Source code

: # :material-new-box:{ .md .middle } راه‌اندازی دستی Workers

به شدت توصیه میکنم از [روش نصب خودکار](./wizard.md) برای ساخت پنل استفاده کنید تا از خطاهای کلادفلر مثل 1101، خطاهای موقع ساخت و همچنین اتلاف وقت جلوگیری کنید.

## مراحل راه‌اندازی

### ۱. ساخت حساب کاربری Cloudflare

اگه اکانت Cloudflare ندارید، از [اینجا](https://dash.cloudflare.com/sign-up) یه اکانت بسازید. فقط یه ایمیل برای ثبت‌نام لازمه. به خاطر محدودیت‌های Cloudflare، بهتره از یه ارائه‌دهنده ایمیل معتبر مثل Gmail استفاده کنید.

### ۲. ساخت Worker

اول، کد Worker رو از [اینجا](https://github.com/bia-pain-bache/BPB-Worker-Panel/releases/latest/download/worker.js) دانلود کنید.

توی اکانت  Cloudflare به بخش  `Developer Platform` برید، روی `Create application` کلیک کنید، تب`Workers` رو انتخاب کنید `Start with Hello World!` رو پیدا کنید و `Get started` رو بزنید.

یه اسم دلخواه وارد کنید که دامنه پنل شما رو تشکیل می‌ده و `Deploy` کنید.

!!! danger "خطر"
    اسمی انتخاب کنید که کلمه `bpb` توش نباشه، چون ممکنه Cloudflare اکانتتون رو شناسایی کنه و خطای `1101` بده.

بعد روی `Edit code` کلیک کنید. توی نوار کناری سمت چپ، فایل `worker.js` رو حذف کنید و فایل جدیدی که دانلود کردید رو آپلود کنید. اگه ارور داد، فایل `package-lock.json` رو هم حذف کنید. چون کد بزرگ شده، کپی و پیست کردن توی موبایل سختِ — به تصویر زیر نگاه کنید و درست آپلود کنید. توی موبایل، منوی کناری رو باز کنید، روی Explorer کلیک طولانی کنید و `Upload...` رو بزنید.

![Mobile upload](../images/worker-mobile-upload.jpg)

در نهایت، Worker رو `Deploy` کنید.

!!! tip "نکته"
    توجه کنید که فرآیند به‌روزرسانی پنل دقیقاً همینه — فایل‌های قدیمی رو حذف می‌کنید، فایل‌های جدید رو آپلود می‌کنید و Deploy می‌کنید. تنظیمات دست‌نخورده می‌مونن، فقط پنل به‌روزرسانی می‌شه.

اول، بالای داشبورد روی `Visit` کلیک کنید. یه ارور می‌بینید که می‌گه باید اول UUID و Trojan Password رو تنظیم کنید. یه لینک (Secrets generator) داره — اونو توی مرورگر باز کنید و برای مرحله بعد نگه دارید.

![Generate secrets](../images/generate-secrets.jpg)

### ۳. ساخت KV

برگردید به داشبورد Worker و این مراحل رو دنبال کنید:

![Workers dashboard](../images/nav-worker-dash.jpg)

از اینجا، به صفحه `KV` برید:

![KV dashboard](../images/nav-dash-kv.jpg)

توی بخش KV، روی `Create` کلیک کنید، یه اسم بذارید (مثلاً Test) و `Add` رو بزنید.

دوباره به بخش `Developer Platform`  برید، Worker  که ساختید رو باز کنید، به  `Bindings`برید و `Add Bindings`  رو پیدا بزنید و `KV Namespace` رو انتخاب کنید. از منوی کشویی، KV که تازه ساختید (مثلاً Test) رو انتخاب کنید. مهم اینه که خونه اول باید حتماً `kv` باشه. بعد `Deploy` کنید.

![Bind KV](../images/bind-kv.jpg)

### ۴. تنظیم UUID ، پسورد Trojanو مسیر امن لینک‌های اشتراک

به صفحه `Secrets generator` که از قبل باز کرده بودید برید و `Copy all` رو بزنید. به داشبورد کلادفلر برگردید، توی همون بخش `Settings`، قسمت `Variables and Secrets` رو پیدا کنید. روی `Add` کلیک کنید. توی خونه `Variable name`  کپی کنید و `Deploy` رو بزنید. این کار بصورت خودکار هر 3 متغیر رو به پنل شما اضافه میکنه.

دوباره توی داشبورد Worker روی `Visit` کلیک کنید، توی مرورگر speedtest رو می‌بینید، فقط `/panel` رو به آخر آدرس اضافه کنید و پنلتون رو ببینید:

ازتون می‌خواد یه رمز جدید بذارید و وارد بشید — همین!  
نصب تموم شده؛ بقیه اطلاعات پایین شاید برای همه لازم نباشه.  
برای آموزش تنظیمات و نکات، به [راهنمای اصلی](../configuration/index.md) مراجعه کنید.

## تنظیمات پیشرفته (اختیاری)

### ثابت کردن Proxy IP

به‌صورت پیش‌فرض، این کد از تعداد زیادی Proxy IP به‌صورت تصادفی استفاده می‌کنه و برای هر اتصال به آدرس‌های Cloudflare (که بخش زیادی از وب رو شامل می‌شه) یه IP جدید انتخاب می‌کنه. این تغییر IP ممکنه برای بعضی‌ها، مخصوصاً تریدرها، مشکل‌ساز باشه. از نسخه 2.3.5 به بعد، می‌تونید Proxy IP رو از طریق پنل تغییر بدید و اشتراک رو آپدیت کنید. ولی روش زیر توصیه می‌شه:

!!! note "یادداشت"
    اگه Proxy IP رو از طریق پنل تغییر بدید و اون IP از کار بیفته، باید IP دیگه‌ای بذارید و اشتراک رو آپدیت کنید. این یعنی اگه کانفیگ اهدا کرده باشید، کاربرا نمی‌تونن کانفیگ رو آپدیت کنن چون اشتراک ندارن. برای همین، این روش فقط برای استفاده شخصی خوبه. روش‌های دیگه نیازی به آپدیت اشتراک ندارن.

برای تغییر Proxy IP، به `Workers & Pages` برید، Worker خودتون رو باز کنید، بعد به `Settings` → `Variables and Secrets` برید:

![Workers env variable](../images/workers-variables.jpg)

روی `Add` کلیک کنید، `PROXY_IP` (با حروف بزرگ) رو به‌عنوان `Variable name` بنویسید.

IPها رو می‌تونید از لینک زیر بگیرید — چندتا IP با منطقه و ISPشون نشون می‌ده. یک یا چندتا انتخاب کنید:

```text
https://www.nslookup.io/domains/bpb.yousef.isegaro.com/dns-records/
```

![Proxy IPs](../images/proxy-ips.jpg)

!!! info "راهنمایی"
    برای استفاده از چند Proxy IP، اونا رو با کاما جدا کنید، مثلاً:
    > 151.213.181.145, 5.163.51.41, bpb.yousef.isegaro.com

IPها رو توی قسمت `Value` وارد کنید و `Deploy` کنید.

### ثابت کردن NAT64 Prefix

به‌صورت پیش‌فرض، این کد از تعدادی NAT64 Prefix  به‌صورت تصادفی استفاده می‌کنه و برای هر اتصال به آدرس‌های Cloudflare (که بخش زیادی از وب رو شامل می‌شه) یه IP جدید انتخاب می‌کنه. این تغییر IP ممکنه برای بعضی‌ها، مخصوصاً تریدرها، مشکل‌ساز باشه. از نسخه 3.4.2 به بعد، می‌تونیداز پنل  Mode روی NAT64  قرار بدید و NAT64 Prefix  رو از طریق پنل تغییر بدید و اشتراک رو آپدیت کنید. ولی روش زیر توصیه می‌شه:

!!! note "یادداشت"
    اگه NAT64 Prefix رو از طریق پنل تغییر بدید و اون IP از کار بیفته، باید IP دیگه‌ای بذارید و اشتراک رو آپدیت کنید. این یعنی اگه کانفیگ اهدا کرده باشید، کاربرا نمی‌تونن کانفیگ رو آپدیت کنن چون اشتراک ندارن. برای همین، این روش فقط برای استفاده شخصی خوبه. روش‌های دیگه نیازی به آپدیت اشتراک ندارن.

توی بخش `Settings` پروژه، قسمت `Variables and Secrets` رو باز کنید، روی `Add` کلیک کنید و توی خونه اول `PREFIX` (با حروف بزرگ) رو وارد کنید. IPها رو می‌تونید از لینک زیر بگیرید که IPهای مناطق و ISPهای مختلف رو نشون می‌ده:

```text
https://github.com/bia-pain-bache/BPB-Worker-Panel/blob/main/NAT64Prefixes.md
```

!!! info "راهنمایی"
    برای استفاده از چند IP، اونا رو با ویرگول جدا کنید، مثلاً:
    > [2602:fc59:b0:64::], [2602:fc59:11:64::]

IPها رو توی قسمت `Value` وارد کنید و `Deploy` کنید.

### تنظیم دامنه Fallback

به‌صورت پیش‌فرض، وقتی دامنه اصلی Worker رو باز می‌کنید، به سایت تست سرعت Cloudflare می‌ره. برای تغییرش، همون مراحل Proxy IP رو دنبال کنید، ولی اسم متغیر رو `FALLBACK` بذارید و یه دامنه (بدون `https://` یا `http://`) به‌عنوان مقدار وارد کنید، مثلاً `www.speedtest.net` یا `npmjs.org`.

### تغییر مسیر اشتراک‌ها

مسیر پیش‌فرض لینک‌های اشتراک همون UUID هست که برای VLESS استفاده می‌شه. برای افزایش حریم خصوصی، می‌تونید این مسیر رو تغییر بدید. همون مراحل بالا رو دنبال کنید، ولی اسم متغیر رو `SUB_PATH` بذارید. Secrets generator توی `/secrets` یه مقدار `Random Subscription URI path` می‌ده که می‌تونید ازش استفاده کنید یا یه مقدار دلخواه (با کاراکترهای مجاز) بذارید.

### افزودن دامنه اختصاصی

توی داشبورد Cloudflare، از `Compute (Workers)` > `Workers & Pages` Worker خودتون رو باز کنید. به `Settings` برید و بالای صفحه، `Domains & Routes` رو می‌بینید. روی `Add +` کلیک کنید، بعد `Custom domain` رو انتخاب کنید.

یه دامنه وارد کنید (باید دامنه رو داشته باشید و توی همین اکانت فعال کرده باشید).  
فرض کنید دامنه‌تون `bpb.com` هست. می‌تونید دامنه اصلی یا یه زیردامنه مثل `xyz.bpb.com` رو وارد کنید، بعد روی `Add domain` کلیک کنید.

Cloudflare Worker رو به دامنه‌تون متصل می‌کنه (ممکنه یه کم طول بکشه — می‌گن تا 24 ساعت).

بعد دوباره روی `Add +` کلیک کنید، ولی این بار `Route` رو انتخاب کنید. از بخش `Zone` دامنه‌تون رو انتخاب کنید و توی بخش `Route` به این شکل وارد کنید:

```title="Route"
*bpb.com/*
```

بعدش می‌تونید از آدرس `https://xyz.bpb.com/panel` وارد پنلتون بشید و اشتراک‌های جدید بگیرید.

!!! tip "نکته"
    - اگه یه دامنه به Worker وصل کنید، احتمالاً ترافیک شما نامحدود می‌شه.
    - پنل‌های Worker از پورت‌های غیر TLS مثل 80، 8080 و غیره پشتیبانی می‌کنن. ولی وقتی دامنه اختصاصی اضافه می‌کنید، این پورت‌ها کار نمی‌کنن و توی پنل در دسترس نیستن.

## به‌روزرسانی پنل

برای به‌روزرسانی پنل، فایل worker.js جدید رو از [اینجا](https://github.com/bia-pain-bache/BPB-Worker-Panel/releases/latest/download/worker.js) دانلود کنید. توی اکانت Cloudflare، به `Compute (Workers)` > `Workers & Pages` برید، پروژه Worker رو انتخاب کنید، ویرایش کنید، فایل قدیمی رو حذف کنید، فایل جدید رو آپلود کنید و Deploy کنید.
:::::
**Exercise directions**.
Reproduce every line from the listing above that holds the word "دوباره".

**Reply to the task**.
دوباره به بخش `Developer Platform`  برید، Worker  که ساختید رو باز کنید، به  `Bindings`برید و `Add Bindings`  رو پیدا بزنید و `KV Namespace` رو انتخاب کنید. از منوی کشویی، KV که تازه ساختید (مثلاً Test) رو انتخاب کنید. مهم اینه که خونه اول باید حتماً `kv` باشه. بعد `Deploy` کنید.
دوباره توی داشبورد Worker روی `Visit` کلیک کنید، توی مرورگر speedtest رو می‌بینید، فقط `/panel` رو به آخر آدرس اضافه کنید و پنلتون رو ببینید:
بعد دوباره روی `Add +` کلیک کنید، ولی این بار `Route` رو انتخاب کنید. از بخش `Zone` دامنه‌تون رو انتخاب کنید و توی بخش `Route` به این شکل وارد کنید:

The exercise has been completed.